July 30, 1866: New Orleans Massacre

Time Periods: 1865
Themes: Reconstruction

The New Orleans Massacre (also known as the New Orleans Riot) occurred when white residents attacked Black marchers gathered outside the Mechanics Institute, where the reconvened Louisiana Constitutional Convention met in response to the state legislature enacting Black Codes and limiting suffrage.

The New Orleans Riot at Mechanics' Institute | Zinn Education Project: Teaching People's History

As explained in “An Absolute Massacre: The 1866 Riot At The Mechanics’ Institute“:

The parade of marchers had thwarted off the mob on the other side of Canal, but once they made it to the Mechanics’ Institute, where the convention was taking place inside, they were beset by more violence. A gang of white supremacists and ex-Confederates attacked. Fire sirens went off, signaling police to attack. They were sent by the mayor.

“There was panic because the police and firemen, armed, surrounded that building and began advancing,” says [Caryn Cosse] Bell. “The attack was premeditated. Lead police chief Harry T. Hayes, what he was doing at the time was recruiting policemen from Confederate veterans. They stormed in and started shooting, chasing people down the street.”

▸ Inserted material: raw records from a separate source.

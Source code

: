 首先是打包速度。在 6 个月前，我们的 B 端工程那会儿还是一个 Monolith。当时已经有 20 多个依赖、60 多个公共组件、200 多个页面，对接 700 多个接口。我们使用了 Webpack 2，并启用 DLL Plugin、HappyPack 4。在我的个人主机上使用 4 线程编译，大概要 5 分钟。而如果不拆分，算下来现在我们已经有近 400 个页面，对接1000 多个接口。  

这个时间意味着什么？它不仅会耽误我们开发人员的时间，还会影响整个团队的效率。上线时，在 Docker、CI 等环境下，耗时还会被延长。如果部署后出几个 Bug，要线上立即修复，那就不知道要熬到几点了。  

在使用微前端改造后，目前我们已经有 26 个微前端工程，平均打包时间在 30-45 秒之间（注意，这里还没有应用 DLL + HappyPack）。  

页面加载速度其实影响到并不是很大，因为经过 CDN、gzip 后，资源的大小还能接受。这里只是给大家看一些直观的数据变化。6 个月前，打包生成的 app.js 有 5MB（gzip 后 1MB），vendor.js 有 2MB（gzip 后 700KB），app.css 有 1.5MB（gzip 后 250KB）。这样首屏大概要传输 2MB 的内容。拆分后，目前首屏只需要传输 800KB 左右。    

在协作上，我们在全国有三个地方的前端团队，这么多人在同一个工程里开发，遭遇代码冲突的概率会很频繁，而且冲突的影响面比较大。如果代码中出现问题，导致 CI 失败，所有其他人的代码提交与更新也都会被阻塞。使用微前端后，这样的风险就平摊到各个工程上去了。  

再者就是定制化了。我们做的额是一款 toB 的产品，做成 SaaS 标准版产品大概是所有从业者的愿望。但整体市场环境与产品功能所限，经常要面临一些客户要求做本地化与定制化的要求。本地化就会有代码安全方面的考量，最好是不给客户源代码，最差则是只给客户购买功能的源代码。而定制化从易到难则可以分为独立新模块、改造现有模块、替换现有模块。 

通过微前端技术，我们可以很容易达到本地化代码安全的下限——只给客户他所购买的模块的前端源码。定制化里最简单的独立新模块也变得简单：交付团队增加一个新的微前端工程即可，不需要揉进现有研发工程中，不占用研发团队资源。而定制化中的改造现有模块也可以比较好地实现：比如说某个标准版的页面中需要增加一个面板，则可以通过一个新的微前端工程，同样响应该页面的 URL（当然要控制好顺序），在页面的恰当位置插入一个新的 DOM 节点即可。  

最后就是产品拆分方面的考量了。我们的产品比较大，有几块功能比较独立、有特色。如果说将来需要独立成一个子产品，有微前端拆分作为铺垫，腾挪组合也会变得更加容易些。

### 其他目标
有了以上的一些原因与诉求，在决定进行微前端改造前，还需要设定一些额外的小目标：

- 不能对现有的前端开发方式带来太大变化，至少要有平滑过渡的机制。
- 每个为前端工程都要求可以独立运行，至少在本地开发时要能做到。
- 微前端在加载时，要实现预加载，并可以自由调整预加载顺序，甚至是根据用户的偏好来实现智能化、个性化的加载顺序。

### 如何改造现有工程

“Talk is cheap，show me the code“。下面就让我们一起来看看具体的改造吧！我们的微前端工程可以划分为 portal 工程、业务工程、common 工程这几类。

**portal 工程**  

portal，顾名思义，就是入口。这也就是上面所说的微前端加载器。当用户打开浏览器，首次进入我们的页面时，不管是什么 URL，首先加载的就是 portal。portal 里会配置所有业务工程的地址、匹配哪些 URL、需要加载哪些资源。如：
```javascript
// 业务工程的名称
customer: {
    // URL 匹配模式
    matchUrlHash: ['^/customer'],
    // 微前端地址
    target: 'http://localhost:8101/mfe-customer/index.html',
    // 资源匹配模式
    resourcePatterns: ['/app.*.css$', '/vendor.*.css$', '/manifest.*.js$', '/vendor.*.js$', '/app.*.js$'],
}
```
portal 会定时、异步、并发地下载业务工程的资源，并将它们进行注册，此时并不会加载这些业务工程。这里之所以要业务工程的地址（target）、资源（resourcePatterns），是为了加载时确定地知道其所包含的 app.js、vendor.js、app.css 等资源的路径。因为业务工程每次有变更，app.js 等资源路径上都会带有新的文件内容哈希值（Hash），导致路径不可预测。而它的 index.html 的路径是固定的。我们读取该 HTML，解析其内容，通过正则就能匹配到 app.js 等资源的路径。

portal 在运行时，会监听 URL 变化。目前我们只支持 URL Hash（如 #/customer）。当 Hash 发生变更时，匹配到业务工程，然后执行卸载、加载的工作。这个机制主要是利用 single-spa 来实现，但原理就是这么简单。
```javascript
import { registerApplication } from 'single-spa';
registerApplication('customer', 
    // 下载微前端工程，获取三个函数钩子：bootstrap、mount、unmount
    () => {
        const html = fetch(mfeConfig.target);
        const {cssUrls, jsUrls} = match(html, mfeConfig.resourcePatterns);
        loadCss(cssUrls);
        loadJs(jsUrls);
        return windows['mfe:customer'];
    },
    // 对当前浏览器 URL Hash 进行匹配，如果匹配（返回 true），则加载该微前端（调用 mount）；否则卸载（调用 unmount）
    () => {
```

The brutal attack led to a total of 150 casualties, including 48 deaths (44 African Americans and three white Radical Republicans).

The New Orleans and Memphis riots strengthened the argument by Radical Republicans (a faction in the Republican Party) that President Johnson’s Reconstruction plan was insufficient and greater protection of African Americans was needed.

Read more at Black Find resources below to Teach Reconstruction and to teach about the long history of the fight for voting rights.

Learn more in the Zinn Education Project national report, “Erasing the Black Freedom Struggle: How State Standards Fail to Teach the Truth About Reconstruction,” and find teaching resources on Reconstruction below.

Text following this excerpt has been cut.